What earthly need have you for money?”
“It’s there, bless its golden heart,” said Dick. “It’s there all the time.
Providence has sent me nuts while I have teeth to crack ’em with. I haven’t yet found the nut I wish to crack, but I’m keeping my teeth filed.
Perhaps some day you and I will go for a walk round the wide earth.”
“With no work to do, nobody to worry us, and nobody to compete with? You would be unfit to speak to in a week. Besides, I shouldn’t go. I don’t care to profit by the price of a man’s soul,—for that’s what it would mean.
Dick, it’s no use arguing. You’re a fool.”
“Don’t see it. When I was on that Chinese pig-boat, our captain got credit for saving about twenty-five thousand very seasick little pigs, when our old tramp of a steamer fell foul of a timber-junk. Now, taking those pigs as a parallel——”
“Oh, confound your parallels! Whenever I try to improve your soul, you always drag in some anecdote from your very shady past. Pigs aren’t the British public; and self-respect is self-respect the world over. Go out for a walk and try to catch some self-respect. And, I say, if the Nilghai comes up this evening can I show him your diggings?”
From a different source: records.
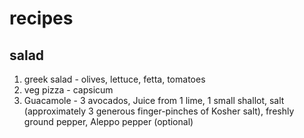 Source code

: recipes
=======

salad
-----

 1. greek salad - olives, lettuce, fetta, tomatoes
 2. veg pizza - capsicum
 3. Guacamole - 3 avocados, Juice from 1 lime, 1 small shallot, salt (approximately 3 generous finger-pinches of Kosher salt), freshly ground pepper, Aleppo pepper (optional)
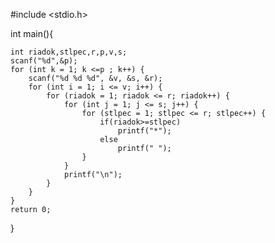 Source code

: #include <stdio.h>

int main(){

    int riadok,stlpec,r,p,v,s;
    scanf("%d",&p);
    for (int k = 1; k <=p ; k++) {
        scanf("%d %d %d", &v, &s, &r);
        for (int i = 1; i <= v; i++) {
            for (riadok = 1; riadok <= r; riadok++) {
                for (int j = 1; j <= s; j++) {
                    for (stlpec = 1; stlpec <= r; stlpec++) {
                        if(riadok>=stlpec)
                            printf("*");
                        else
                            printf(" ");
                    }
                }
                printf("\n");
            }
        }
    }
    return 0;
}
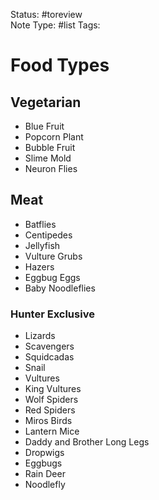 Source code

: Status: #toreview  
Note Type: #list
Tags: 

# Food Types
## Vegetarian
- Blue Fruit
- Popcorn Plant
- Bubble Fruit
- Slime Mold
- Neuron Flies

## Meat
- Batflies
- Centipedes
- Jellyfish
- Vulture Grubs
- Hazers
- Eggbug Eggs
- Baby Noodleflies

### Hunter Exclusive
- Lizards
- Scavengers
- Squidcadas
- Snail
- Vultures
- King Vultures
- Wolf Spiders
- Red Spiders
- Miros Birds
- Lantern Mice
- Daddy and Brother Long Legs
- Dropwigs
- Eggbugs
- Rain Deer
- Noodlefly
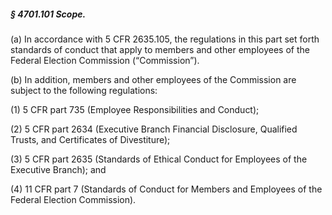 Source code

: ##### § 4701.101 Scope. #####

(a) In accordance with 5 CFR 2635.105, the regulations in this part set forth standards of conduct that apply to members and other employees of the Federal Election Commission (“Commission”).

(b) In addition, members and other employees of the Commission are subject to the following regulations:

(1) 5 CFR part 735 (Employee Responsibilities and Conduct);

(2) 5 CFR part 2634 (Executive Branch Financial Disclosure, Qualified Trusts, and Certificates of Divestiture);

(3) 5 CFR part 2635 (Standards of Ethical Conduct for Employees of the Executive Branch); and

(4) 11 CFR part 7 (Standards of Conduct for Members and Employees of the Federal Election Commission). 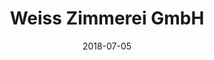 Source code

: ﻿---
title:          "Weiss Zimmerei GmbH"
date:           "2018-07-05"
draft:          false
robotsExclude:  true
---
“Surely. You’ll be asking whether you must knock at my door, next.” And Dick departed, to take counsel with himself in the rapidly gathering London fog.
Half an hour after he had left, the Nilghai laboured up the staircase. He was the chiefest, as he was the youngest, of the war correspondents, and his experiences dated from the birth of the needle-gun. Saving only his ally, Keneu the Great War Eagle, there was no man higher in the craft than he, and he always opened his conversation with the news that there would be trouble in the Balkans in the spring. Torpenhow laughed as he entered.